REQUIRED WORK:
Every record has to be written out exactly, with no line missing.
[[ MATERIAL PROVIDED, beginning ]]
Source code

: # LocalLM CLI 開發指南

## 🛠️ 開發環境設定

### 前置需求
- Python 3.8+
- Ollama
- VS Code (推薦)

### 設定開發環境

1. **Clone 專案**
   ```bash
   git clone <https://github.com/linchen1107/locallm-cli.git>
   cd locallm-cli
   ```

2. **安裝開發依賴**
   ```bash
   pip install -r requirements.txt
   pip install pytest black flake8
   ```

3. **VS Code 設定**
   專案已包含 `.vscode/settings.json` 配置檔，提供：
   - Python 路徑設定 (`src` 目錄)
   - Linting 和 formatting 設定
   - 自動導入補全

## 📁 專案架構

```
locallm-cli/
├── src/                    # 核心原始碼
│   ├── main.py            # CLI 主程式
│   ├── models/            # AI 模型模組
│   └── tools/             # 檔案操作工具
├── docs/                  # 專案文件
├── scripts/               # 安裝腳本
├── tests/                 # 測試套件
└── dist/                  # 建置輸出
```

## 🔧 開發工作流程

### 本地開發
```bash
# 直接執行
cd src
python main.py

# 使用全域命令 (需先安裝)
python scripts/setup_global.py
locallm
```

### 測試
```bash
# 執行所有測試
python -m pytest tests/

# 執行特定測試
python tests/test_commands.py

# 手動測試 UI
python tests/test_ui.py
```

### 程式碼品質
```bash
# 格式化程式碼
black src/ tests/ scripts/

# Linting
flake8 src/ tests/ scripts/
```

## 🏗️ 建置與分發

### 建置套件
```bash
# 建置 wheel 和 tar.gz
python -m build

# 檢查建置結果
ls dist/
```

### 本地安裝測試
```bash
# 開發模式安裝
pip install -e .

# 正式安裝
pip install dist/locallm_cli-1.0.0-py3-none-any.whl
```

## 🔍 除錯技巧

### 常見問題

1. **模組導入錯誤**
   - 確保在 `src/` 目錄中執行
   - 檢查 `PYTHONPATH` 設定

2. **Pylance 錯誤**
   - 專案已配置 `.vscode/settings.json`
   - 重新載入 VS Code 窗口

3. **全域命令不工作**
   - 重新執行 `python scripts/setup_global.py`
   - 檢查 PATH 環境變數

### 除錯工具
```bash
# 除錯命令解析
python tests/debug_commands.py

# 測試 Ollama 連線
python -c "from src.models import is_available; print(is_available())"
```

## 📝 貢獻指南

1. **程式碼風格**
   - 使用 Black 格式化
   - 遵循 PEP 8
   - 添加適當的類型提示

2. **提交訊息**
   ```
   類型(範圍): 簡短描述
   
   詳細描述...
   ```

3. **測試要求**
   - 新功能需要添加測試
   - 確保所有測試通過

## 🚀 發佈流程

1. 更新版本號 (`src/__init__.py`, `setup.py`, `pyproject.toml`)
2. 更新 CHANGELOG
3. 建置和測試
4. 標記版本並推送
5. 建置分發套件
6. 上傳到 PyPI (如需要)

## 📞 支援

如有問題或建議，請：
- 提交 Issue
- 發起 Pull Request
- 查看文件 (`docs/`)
[[ MATERIAL PROVIDED, end ]]
OUTPUT OF THE EXERCISE:
Source code

: # LocalLM CLI 開發指南

## 🛠️ 開發環境設定

### 前置需求
- Python 3.8+
- Ollama
- VS Code (推薦)

### 設定開發環境

1. **Clone 專案**
   ```bash
   git clone <https://github.com/linchen1107/locallm-cli.git>
   cd locallm-cli
   ```

2. **安裝開發依賴**
   ```bash
   pip install -r requirements.txt
   pip install pytest black flake8
   ```

3. **VS Code 設定**
   專案已包含 `.vscode/settings.json` 配置檔，提供：
   - Python 路徑設定 (`src` 目錄)
   - Linting 和 formatting 設定
   - 自動導入補全

## 📁 專案架構

```
locallm-cli/
├── src/                    # 核心原始碼
│   ├── main.py            # CLI 主程式
│   ├── models/            # AI 模型模組
│   └── tools/             # 檔案操作工具
├── docs/                  # 專案文件
├── scripts/               # 安裝腳本
├── tests/                 # 測試套件
└── dist/                  # 建置輸出
```

## 🔧 開發工作流程

### 本地開發
```bash
# 直接執行
cd src
python main.py

# 使用全域命令 (需先安裝)
python scripts/setup_global.py
locallm
```

### 測試
```bash
# 執行所有測試
python -m pytest tests/

# 執行特定測試
python tests/test_commands.py

# 手動測試 UI
python tests/test_ui.py
```

### 程式碼品質
```bash
# 格式化程式碼
black src/ tests/ scripts/

# Linting
flake8 src/ tests/ scripts/
```

## 🏗️ 建置與分發

### 建置套件
```bash
# 建置 wheel 和 tar.gz
python -m build

# 檢查建置結果
ls dist/
```

### 本地安裝測試
```bash
# 開發模式安裝
pip install -e .

# 正式安裝
pip install dist/locallm_cli-1.0.0-py3-none-any.whl
```

## 🔍 除錯技巧

### 常見問題

1. **模組導入錯誤**
   - 確保在 `src/` 目錄中執行
   - 檢查 `PYTHONPATH` 設定

2. **Pylance 錯誤**
   - 專案已配置 `.vscode/settings.json`
   - 重新載入 VS Code 窗口

3. **全域命令不工作**
   - 重新執行 `python scripts/setup_global.py`
   - 檢查 PATH 環境變數

### 除錯工具
```bash
# 除錯命令解析
python tests/debug_commands.py

# 測試 Ollama 連線
python -c "from src.models import is_available; print(is_available())"
```

## 📝 貢獻指南

1. **程式碼風格**
   - 使用 Black 格式化
   - 遵循 PEP 8
   - 添加適當的類型提示

2. **提交訊息**
   ```
   類型(範圍): 簡短描述
   
   詳細描述...
   ```

3. **測試要求**
   - 新功能需要添加測試
   - 確保所有測試通過

## 🚀 發佈流程

1. 更新版本號 (`src/__init__.py`, `setup.py`, `pyproject.toml`)
2. 更新 CHANGELOG
3. 建置和測試
4. 標記版本並推送
5. 建置分發套件
6. 上傳到 PyPI (如需要)

## 📞 支援

如有問題或建議，請：
- 提交 Issue
- 發起 Pull Request
- 查看文件 (`docs/`)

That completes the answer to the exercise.